The project's "Direct Exchange" IPC mode significantly outperforms traditional methods, showcasing sub-microsecond latency and high throughput. This is achieved through a 1:1 thread-to-slot mapping, zero-copy operations, and adaptive hybrid waiting.

Sandbox Environment (Containerized):

  • 1 Thread:
    • Throughput: ~1.48M ops/s
    • Avg Latency (RTT): 0.67 us
  • 4 Threads:
    • Throughput: ~1.87M ops/s
    • Avg Latency (RTT): 2.14 us
  • 8 Threads:
    • Throughput: ~1.92M ops/s
    • Avg Latency (RTT): 4.17 us

AMD Ryzen 9 3900x (Bare-metal):

  • 1 Thread: 1.74M ops/s (0.58 us)
  • 4 Threads: 1.93M ops/s (0.52 us)
  • 8 Threads: 1.32M ops/s (0.76 us)

For detailed benchmark results, methodology, and Guest Call scenarios, please refer to BENCHMARK_RESULTS.md.

Architecture

The library operates in Direct Mode, where a fixed pool of "Slots" is allocated in shared memory.

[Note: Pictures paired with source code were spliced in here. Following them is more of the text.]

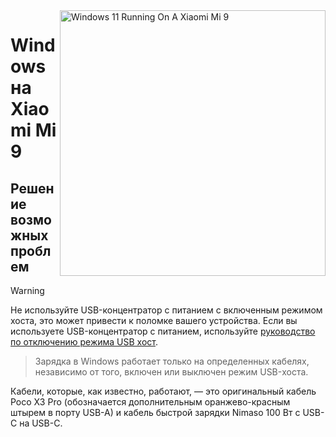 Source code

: ﻿<img align="right" src="https://raw.githubusercontent.com/woacepheus/Port-Windows-11-Xiaomi-Mi-9/main/cepheus.png" width="425" alt="Windows 11 Running On A Xiaomi Mi 9">

# Windows на Xiaomi Mi 9

## Решение возможных проблем
> [!WARNING]
> Не используйте USB-концентратор с питанием с включенным режимом хоста, это может привести к поломке вашего устройства. Если вы используете USB-концентратор с питанием, используйте [руководство по отключению режима USB хост](post-install-ru.md#disabling-usb-host-mode).

> Зарядка в Windows работает только на определенных кабелях, независимо от того, включен или выключен режим USB-хоста.

Кабели, которые, как известно, работают, — это оригинальный кабель Poco X3 Pro (обозначается дополнительным оранжево-красным штырем в порту USB-A) и кабель быстрой зарядки Nimaso 100 Вт с USB-C на USB-C.
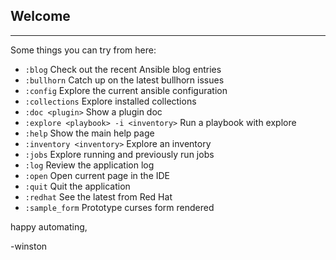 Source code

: ## Welcome
--------------------------------------------------------------------------------------

Some things you can try from here:
- `:blog`                                   Check out the recent Ansible blog entries
- `:bullhorn`                               Catch up on the latest bullhorn issues
- `:config`                                 Explore the current ansible configuration
- `:collections`                            Explore installed collections
- `:doc <plugin>`                           Show a plugin doc
- `:explore <playbook> -i <inventory>`      Run a playbook with explore
- `:help`                                   Show the main help page
- `:inventory <inventory>`                  Explore an inventory
- `:jobs`                                   Explore running and previously run jobs 
- `:log`                                    Review the application log    
- `:open`                                   Open current page in the IDE
- `:quit`                                   Quit the application
- `:redhat`                                 See the latest from Red Hat
- `:sample_form`                            Prototype curses form rendered

happy automating,

-winston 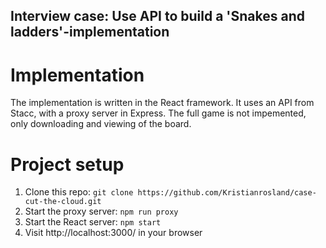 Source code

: ## Interview case: Use API to build a 'Snakes and ladders'-implementation

# Implementation
The implementation is written in the React framework. It uses an API from Stacc, with a proxy server in Express. The full game is not impemented, only downloading and viewing of the board. 

# Project setup
1. Clone this repo: `git clone https://github.com/Kristianrosland/case-cut-the-cloud.git`
2. Start the proxy server: `npm run proxy`
3. Start the React server: `npm start`
4. Visit http://localhost:3000/ in your browser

  • Host (C++): Creates the shared memory region and manages the slot pool. It acts as the initiator of requests.
  • Guest (Go): Attaches to the shared memory and processes requests. Each worker goroutine is pinned to a specific slot.

Memory Layout

The shared memory region consists of:

  1. Exchange Header (64 bytes): Global metadata (Magic, Version, number of slots, slot size).
  2. Slot Array: An array of Slots.

Each Slot (128-byte Header + Payload) contains:

  • SlotHeader: Atomic state variables (State, HostState, GuestState) and message metadata (ReqSize, MsgSeq, MsgType).
  • Request Buffer: Area where Host writes data.
  • Response Buffer: Area where Guest writes data.

Synchronization

State transitions are handled via std::atomic (C++) and sync/atomic (Go).

  • SLOT_FREE -> Host claims -> SLOT_BUSY -> Host writes -> SLOT_REQ_READY
  • Guest sees SLOT_REQ_READY -> Processes -> Writes Response -> SLOT_RESP_READY
  • Host sees SLOT_RESP_READY -> Reads Response -> SLOT_FREE

If a peer is not responsive (spinning times out), the other peer will wait on a named OS event (Semaphore/Event) to save CPU.

Usage

C++ Host

#include <shm/DirectHost.h>

shm::DirectHost host;
shm::HostConfig config;
config.shmName = "MyIPC";
config.numHostSlots = 4;
config.payloadSize = 1024 * 1024; // 1MB payload per slot
config.numGuestSlots = 0; // Set to >0 to enable Guest Calls

if (!host.Init(config).IsSuccess()) {
    std::cerr << "Failed to init host" << std::endl;
    return -1;
}

std::vector<uint8_t> resp;
// Send 4 bytes to any available slot
// Note: This blocks until response is received.
auto result = host.Send((const uint8_t*)"test", 4, shm::MsgType::NORMAL, resp);
if (result.HasError()) {
    // Handle error
}

Zero-Copy (FlatBuffers)

To send FlatBuffers without copying the data, use the ZeroCopySlot helper:

// 1. Acquire a Zero-Copy Slot
auto slot = host.GetZeroCopySlot();

// 2. Build FlatBuffer directly in shared memory
// slot.GetReqBuffer() returns the pointer to the buffer
flatbuffers::FlatBufferBuilder builder(slot.GetMaxReqSize(), nullptr, false, slot.GetReqBuffer());
// ... build your object ...

// 3. Send Request
// Signals MSG_TYPE_FLATBUFFER and handles negative size internally
// Returns Result<void>
auto res = slot.SendFlatBuffer(builder.GetSize());
if (res.HasError()) { /* Handle Error */ }

// 4. Access Response Directly (Zero-Copy)
uint8_t* respData = slot.GetRespBuffer();
int32_t respSize = slot.GetRespSize();

Go Guest

First, install the module:

go get github.com/xll-gen/shm

Then import it:

package main

import "github.com/xll-gen/shm/go"

func main() {
    // Basic Connection
    client, _ := shm.ConnectDefault("MyIPC")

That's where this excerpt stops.